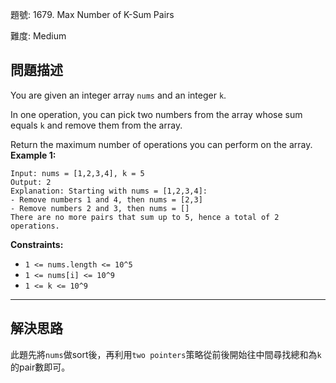 題號: 1679. Max Number of K-Sum Pairs

難度: Medium

## 問題描述

You are given an integer array `nums` and an integer `k`.

In one operation, you can pick two numbers from the array whose sum equals `k` and remove them from the array.

Return the maximum number of operations you can perform on the array.
**Example 1:**


```
Input: nums = [1,2,3,4], k = 5
Output: 2
Explanation: Starting with nums = [1,2,3,4]:
- Remove numbers 1 and 4, then nums = [2,3]
- Remove numbers 2 and 3, then nums = []
There are no more pairs that sum up to 5, hence a total of 2 operations.
```

**Constraints:**

- `1 <= nums.length <= 10^5`
- `1 <= nums[i] <= 10^9`
- `1 <= k <= 10^9`


---
## 解決思路

此題先將`nums`做sort後，再利用`two pointers`策略從前後開始往中間尋找總和為`k`的pair數即可。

==*==

Your task: If a line contains the word "array", it counts; say how many such lines there are in the data above, and nothing else.

Response area: 3